Ballinasloe Co-operative Livestock Mart Ltd has been ordered to pay one of its mart workers a total of €3,616 in compensation after the Workplace Relations Commission (WRC) upheld three complaints made by the employee concerning their employment at the mart.

Teresa Kenny filed a series of complaints against the mart on 16 June 2021, having been employed as a canteen manager from 1 January 2002 on a weekly wage of €250.

Ms Kenny had alleged that she had not received a written statement of her terms of employment and that she was not paid sick leave in line with an implied term of her contract.

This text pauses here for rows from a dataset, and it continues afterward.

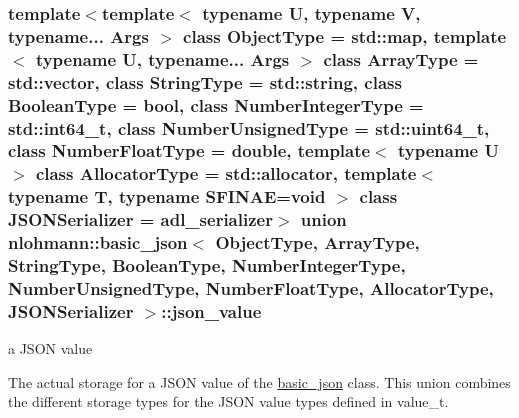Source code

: \subsubsection*{template$<$template$<$ typename U, typename V, typename... Args $>$ class Object\+Type = std\+::map, template$<$ typename U, typename... Args $>$ class Array\+Type = std\+::vector, class String\+Type = std\+::string, class Boolean\+Type = bool, class Number\+Integer\+Type = std\+::int64\+\_\+t, class Number\+Unsigned\+Type = std\+::uint64\+\_\+t, class Number\+Float\+Type = double, template$<$ typename U $>$ class Allocator\+Type = std\+::allocator, template$<$ typename T, typename S\+F\+I\+N\+A\+E=void $>$ class J\+S\+O\+N\+Serializer = adl\+\_\+serializer$>$\newline
union nlohmann\+::basic\+\_\+json$<$ Object\+Type, Array\+Type, String\+Type, Boolean\+Type, Number\+Integer\+Type, Number\+Unsigned\+Type, Number\+Float\+Type, Allocator\+Type, J\+S\+O\+N\+Serializer $>$\+::json\+\_\+value}

a J\+S\+ON value 

The actual storage for a J\+S\+ON value of the \mbox{\hyperlink{classnlohmann_1_1basic__json}{basic\+\_\+json}} class. This union combines the different storage types for the J\+S\+ON value types defined in value\+\_\+t.

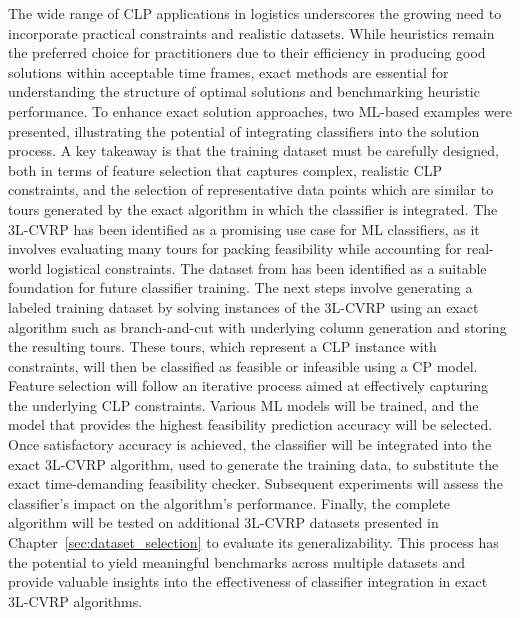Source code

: The wide range of \gls{CLP} applications in logistics underscores the growing need to incorporate practical
constraints and realistic datasets. While heuristics remain the preferred choice for practitioners due to
their efficiency in producing good solutions within acceptable time frames, exact methods are essential for
understanding the structure of optimal solutions and benchmarking heuristic performance.
To enhance exact solution approaches, two \gls{ML}-based examples were presented, illustrating the potential
of integrating classifiers into the solution process. A key takeaway is that the training dataset must be
carefully designed, both in terms of feature selection that captures complex, realistic \gls{CLP} constraints,
and the selection of representative data points which are similar to tours generated by the exact algorithm
in which the classifier is integrated. The \gls{3L-CVRP} has been identified as a promising use case for \gls{ML} classifiers, as
it involves evaluating many tours for packing feasibility while accounting for real-world logistical
constraints. The dataset from \krebsADataSetText has been identified as a suitable foundation
for future classifier training. The next steps involve generating a labeled training dataset by solving
instances of the \gls{3L-CVRP} using an exact algorithm such as branch-and-cut with underlying column generation and storing the resulting tours.
These tours, which represent a \gls{CLP} instance with constraints, will then be classified as feasible or
infeasible using a \gls{CP} model. Feature selection will follow an iterative process aimed at effectively
capturing the underlying \gls{CLP} constraints. Various \gls{ML} models will be trained, and the model that
provides the highest feasibility prediction accuracy will be selected. Once satisfactory accuracy is achieved,
the classifier will be integrated into the exact \gls{3L-CVRP} algorithm, used to generate the training data,
to substitute the exact time-demanding feasibility checker.
Subsequent experiments will assess the classifier’s impact on the algorithm’s performance. Finally, the complete
algorithm will be tested on additional \gls{3L-CVRP} datasets presented in Chapter~\ref{sec:dataset_selection}
to evaluate its generalizability. This process has the potential to yield meaningful benchmarks across
multiple datasets and provide valuable insights into the effectiveness of classifier integration in exact \gls{3L-CVRP} algorithms.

The claims were denied by the mart, which countered by stating that Ms Kenny had received a contract outlining the terms of her employment “at or near” the beginning of her employment and that she had no contractual entitlement to sick pay.

The WRC held a remote hearing on the complaints on 10 December last year and ruled in Ms Kenny’s favour regarding three complaints made against the mart.

Written contract

Ms Kenny had alleged that she was not provided with a contract outlining her terms of employment when starting out in her role at the mart in 2002 and that she had sought to sign one “in or about 2010”.

The mart maintained that a written employment contract between the two parties did exist, but when this alleged contract was produced, Ballinasloe Mart acknowledged that neither party had signed the document, there was none of Ms Kenny’s particulars on the contract and that the document was not dated.

The WRC adjudicating officer Brian Dolan cited the Terms of Employment (Information) Act 1994 in his decision, where it is outlined that there is a need for a “statement in writing” on an employee’s terms of employment to be presented within two months of employment commencing.

The WRC found that the failure of Ballinasloe Mart to outline clearly Ms Kenny’s terms and conditions of employment caused the worker “significant difficulties towards the end of her employment” and that €750 in compensation would be payable to her on this complaint.

Change to employment terms

Ms Kenny told the WRC that she had been paid full wages when out of work on sick leave over three periods, once in 2014 and the two remaining instances being in 2016.

Ms Kenny claimed that her line manager had told her to apply for illness benefit in a meeting in August 2020, after Ms Kenny had been certified as unfit to work by her GP.

During this meeting, the line manager had agreed to pay €91 weekly to make up the difference between Ms Kenny’s illness benefit and her wages of €250 per week, the mart worker alleged.

Ms Kenny continued to deliver GP certificates to her employer on her understanding that sick pay would issue in due course.